__What you should do__
Across the material below, how many lines hold the word "border"? Only the number should be given.

__Data under study__
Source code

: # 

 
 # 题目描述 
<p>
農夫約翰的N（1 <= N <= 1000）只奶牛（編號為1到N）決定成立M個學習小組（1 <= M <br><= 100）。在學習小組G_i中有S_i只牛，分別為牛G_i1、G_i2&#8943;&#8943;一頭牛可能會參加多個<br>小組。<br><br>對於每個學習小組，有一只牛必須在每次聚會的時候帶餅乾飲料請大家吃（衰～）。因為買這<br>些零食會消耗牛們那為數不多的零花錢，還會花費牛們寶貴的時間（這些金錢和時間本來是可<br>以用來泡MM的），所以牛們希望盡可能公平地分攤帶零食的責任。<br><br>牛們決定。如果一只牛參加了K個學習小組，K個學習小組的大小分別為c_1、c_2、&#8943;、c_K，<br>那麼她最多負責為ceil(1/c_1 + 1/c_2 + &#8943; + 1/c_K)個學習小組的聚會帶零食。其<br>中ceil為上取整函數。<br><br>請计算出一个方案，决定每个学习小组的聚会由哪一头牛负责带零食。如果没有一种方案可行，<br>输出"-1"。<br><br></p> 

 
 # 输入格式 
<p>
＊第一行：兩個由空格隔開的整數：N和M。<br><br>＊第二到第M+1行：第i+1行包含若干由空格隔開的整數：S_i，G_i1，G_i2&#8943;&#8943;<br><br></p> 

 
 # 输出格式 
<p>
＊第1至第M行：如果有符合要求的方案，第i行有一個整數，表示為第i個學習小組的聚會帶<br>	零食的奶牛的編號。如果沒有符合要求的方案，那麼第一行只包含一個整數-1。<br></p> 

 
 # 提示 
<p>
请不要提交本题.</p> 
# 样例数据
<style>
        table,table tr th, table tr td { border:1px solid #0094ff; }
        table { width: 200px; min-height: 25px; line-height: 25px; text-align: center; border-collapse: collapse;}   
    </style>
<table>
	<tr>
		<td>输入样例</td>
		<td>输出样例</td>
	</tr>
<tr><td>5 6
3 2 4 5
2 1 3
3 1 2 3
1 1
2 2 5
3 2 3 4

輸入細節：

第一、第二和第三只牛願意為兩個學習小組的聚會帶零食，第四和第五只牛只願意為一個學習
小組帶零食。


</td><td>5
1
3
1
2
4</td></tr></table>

__Result of the task__
2